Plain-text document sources

::::

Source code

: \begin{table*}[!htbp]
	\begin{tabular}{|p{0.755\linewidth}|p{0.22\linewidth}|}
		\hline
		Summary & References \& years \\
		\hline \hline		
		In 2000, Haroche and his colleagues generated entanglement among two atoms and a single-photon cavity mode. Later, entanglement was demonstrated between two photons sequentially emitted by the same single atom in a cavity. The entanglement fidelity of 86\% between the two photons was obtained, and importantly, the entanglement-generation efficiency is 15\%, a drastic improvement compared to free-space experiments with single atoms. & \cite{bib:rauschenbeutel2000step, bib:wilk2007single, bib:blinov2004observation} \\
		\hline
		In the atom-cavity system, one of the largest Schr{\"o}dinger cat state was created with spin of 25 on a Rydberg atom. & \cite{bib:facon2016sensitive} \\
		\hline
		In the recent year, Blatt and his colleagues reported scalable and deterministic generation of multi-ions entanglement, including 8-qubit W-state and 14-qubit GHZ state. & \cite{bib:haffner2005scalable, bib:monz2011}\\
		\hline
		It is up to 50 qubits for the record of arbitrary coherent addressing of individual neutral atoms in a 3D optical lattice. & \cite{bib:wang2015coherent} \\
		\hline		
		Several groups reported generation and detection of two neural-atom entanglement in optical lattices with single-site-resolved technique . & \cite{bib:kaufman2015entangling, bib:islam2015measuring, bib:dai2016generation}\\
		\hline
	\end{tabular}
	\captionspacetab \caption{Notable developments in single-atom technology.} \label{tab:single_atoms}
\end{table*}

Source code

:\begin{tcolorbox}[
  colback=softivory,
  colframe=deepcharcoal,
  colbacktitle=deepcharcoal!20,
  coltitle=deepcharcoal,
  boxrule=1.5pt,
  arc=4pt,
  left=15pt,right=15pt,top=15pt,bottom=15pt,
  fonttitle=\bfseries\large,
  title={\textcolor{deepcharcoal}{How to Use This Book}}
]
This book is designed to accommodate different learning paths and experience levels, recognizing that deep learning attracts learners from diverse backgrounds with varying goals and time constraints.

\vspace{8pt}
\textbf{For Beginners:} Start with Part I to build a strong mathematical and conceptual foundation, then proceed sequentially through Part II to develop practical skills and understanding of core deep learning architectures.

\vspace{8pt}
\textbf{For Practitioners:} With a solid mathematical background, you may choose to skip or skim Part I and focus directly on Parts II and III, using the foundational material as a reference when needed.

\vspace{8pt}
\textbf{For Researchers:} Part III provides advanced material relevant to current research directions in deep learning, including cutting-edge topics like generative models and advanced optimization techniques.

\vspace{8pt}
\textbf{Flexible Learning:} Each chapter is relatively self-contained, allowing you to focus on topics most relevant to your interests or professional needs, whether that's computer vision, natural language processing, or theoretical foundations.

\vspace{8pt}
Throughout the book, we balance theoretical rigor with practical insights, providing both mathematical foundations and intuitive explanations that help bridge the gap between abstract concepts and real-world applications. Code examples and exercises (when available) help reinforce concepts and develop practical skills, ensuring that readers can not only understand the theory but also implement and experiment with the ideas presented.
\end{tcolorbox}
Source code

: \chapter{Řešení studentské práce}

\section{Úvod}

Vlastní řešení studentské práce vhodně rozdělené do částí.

::::

— Brief —
Copy the entries exactly as they appear.

— Reply —
Source code

: \begin{table*}[!htbp]
	\begin{tabular}{|p{0.755\linewidth}|p{0.22\linewidth}|}
		\hline
		Summary & References \& years \\
		\hline \hline		
		In 2000, Haroche and his colleagues generated entanglement among two atoms and a single-photon cavity mode. Later, entanglement was demonstrated between two photons sequentially emitted by the same single atom in a cavity. The entanglement fidelity of 86\% between the two photons was obtained, and importantly, the entanglement-generation efficiency is 15\%, a drastic improvement compared to free-space experiments with single atoms. & \cite{bib:rauschenbeutel2000step, bib:wilk2007single, bib:blinov2004observation} \\
		\hline
		In the atom-cavity system, one of the largest Schr{\"o}dinger cat state was created with spin of 25 on a Rydberg atom. & \cite{bib:facon2016sensitive} \\
		\hline
		In the recent year, Blatt and his colleagues reported scalable and deterministic generation of multi-ions entanglement, including 8-qubit W-state and 14-qubit GHZ state. & \cite{bib:haffner2005scalable, bib:monz2011}\\
		\hline
		It is up to 50 qubits for the record of arbitrary coherent addressing of individual neutral atoms in a 3D optical lattice. & \cite{bib:wang2015coherent} \\
		\hline		
		Several groups reported generation and detection of two neural-atom entanglement in optical lattices with single-site-resolved technique . & \cite{bib:kaufman2015entangling, bib:islam2015measuring, bib:dai2016generation}\\
		\hline
	\end{tabular}
	\captionspacetab \caption{Notable developments in single-atom technology.} \label{tab:single_atoms}
\end{table*}

Source code

:\begin{tcolorbox}[
  colback=softivory,
  colframe=deepcharcoal,
  colbacktitle=deepcharcoal!20,
  coltitle=deepcharcoal,
  boxrule=1.5pt,
  arc=4pt,
  left=15pt,right=15pt,top=15pt,bottom=15pt,
  fonttitle=\bfseries\large,
  title={\textcolor{deepcharcoal}{How to Use This Book}}
]
This book is designed to accommodate different learning paths and experience levels, recognizing that deep learning attracts learners from diverse backgrounds with varying goals and time constraints.

\vspace{8pt}
\textbf{For Beginners:} Start with Part I to build a strong mathematical and conceptual foundation, then proceed sequentially through Part II to develop practical skills and understanding of core deep learning architectures.

\vspace{8pt}
\textbf{For Practitioners:} With a solid mathematical background, you may choose to skip or skim Part I and focus directly on Parts II and III, using the foundational material as a reference when needed.

\vspace{8pt}
\textbf{For Researchers:} Part III provides advanced material relevant to current research directions in deep learning, including cutting-edge topics like generative models and advanced optimization techniques.

\vspace{8pt}
\textbf{Flexible Learning:} Each chapter is relatively self-contained, allowing you to focus on topics most relevant to your interests or professional needs, whether that's computer vision, natural language processing, or theoretical foundations.

\vspace{8pt}
Throughout the book, we balance theoretical rigor with practical insights, providing both mathematical foundations and intuitive explanations that help bridge the gap between abstract concepts and real-world applications. Code examples and exercises (when available) help reinforce concepts and develop practical skills, ensuring that readers can not only understand the theory but also implement and experiment with the ideas presented.
\end{tcolorbox}
Source code

: \chapter{Řešení studentské práce}

\section{Úvod}

Vlastní řešení studentské práce vhodně rozdělené do částí.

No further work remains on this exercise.